Choroid plexus papillomas are rare; they comprise less than 1% of all intracranial tumors. In children, most of these neoplasms arise in the lateral ventricle while in adults they are primarily located in the fourth ventricle. We report 3 children with choroid plexus papilloma in the fourth ventricle; they were one 5-month-old girl and 2 boys aged 8-and 15-years. The baby girl presented with macrocephaly and signs of raised intracranial pressure, the 2 boys exhibited cerebellar signs. On magnetic resonance imaging (MRI) the tumors were well-enhanced with a cauliflower-like contour and hydrocephalus. In one case, diffusion weighted images (DWIs) showed an isointense tumor signal clearly different from the well-known hyperintensity of medulloblastomas, Via suboccipital craniotomy we succeeded in the total or subtotal surgical resection of these tumors and there were no sequela. None of the tumors have recurred in the intervening 2-9 years. In conclusion, choroid plexus papilloma should be included as a differential diagnosis in children presenting with tumors in the fourth ventricle. The contour of the tumor on MRI and its intensity on DWI may be clues for a correct preoperative diagnosis.

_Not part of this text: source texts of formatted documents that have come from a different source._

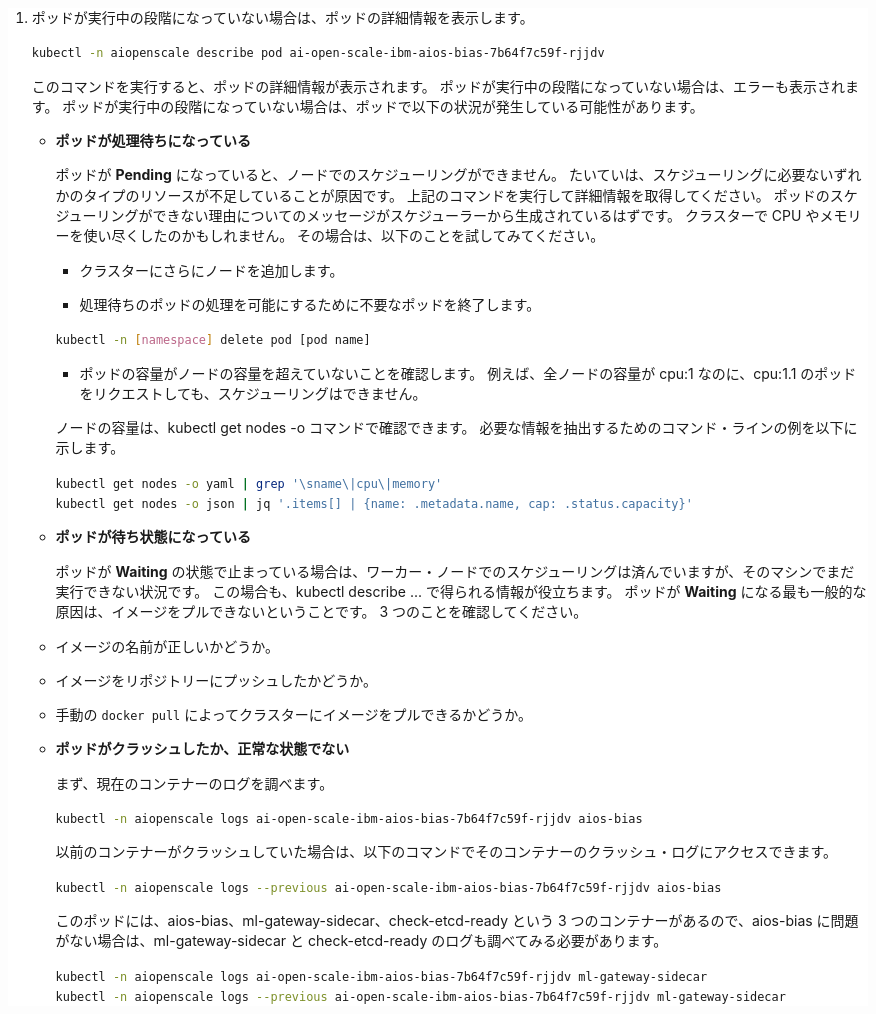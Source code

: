 1.  ポッドが実行中の段階になっていない場合は、ポッドの詳細情報を表示します。

    ```bash
    kubectl -n aiopenscale describe pod ai-open-scale-ibm-aios-bias-7b64f7c59f-rjjdv
    ```

    このコマンドを実行すると、ポッドの詳細情報が表示されます。  ポッドが実行中の段階になっていない場合は、エラーも表示されます。  ポッドが実行中の段階になっていない場合は、ポッドで以下の状況が発生している可能性があります。

    - **ポッドが処理待ちになっている**

      ポッドが **Pending** になっていると、ノードでのスケジューリングができません。  たいていは、スケジューリングに必要ないずれかのタイプのリソースが不足していることが原因です。  上記のコマンドを実行して詳細情報を取得してください。 ポッドのスケジューリングができない理由についてのメッセージがスケジューラーから生成されているはずです。 クラスターで CPU やメモリーを使い尽くしたのかもしれません。 その場合は、以下のことを試してみてください。

      - クラスターにさらにノードを追加します。

      - 処理待ちのポッドの処理を可能にするために不要なポッドを終了します。
      ```bash
      kubectl -n [namespace] delete pod [pod name]
      ```

      - ポッドの容量がノードの容量を超えていないことを確認します。 例えば、全ノードの容量が cpu:1 なのに、cpu:1.1 のポッドをリクエストしても、スケジューリングはできません。

      ノードの容量は、kubectl get nodes -o <format> コマンドで確認できます。 必要な情報を抽出するためのコマンド・ラインの例を以下に示します。
      ```bash
      kubectl get nodes -o yaml | grep '\sname\|cpu\|memory'
      kubectl get nodes -o json | jq '.items[] | {name: .metadata.name, cap: .status.capacity}'
      ```

    - **ポッドが待ち状態になっている**

      ポッドが **Waiting** の状態で止まっている場合は、ワーカー・ノードでのスケジューリングは済んでいますが、そのマシンでまだ実行できない状況です。 この場合も、kubectl describe ... で得られる情報が役立ちます。 ポッドが **Waiting** になる最も一般的な原因は、イメージをプルできないということです。 3 つのことを確認してください。

    - イメージの名前が正しいかどうか。
    - イメージをリポジトリーにプッシュしたかどうか。
    - 手動の `docker pull` によってクラスターにイメージをプルできるかどうか。

    - **ポッドがクラッシュしたか、正常な状態でない**

      まず、現在のコンテナーのログを調べます。
      ```bash
      kubectl -n aiopenscale logs ai-open-scale-ibm-aios-bias-7b64f7c59f-rjjdv aios-bias
      ```

      以前のコンテナーがクラッシュしていた場合は、以下のコマンドでそのコンテナーのクラッシュ・ログにアクセスできます。
      ```bash
      kubectl -n aiopenscale logs --previous ai-open-scale-ibm-aios-bias-7b64f7c59f-rjjdv aios-bias
      ```

      このポッドには、aios-bias、ml-gateway-sidecar、check-etcd-ready という 3 つのコンテナーがあるので、aios-bias に問題がない場合は、ml-gateway-sidecar と check-etcd-ready のログも調べてみる必要があります。

      ```bash
      kubectl -n aiopenscale logs ai-open-scale-ibm-aios-bias-7b64f7c59f-rjjdv ml-gateway-sidecar
      kubectl -n aiopenscale logs --previous ai-open-scale-ibm-aios-bias-7b64f7c59f-rjjdv ml-gateway-sidecar
      ```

脉络丛乳头状瘤很罕见,占所有颅内肿瘤的比例不到1%。在儿童中,这些肿瘤大多起源于侧脑室,而在成人中主要位于第四脑室。我们报告了3例第四脑室脉络丛乳头状瘤患儿,分别为1名5个月大的女孩和2名8岁及15岁的男孩。女婴表现为巨头畸形和颅内压升高的体征,2名男孩表现为小脑体征。磁共振成像(MRI)显示肿瘤强化良好,呈菜花状轮廓并伴有脑积水。在1例病例中,扩散加权成像(DWI)显示肿瘤信号等强,明显不同于髓母细胞瘤常见的高信号。通过枕下开颅术,我们成功地对这些肿瘤进行了全切或次全切,且无后遗症。在随后的2至9年中,所有肿瘤均未复发。总之,对于第四脑室有肿瘤的儿童,应将脉络丛乳头状瘤纳入鉴别诊断。MRI上肿瘤的轮廓及其在DWI上的信号强度可能是术前正确诊断的线索。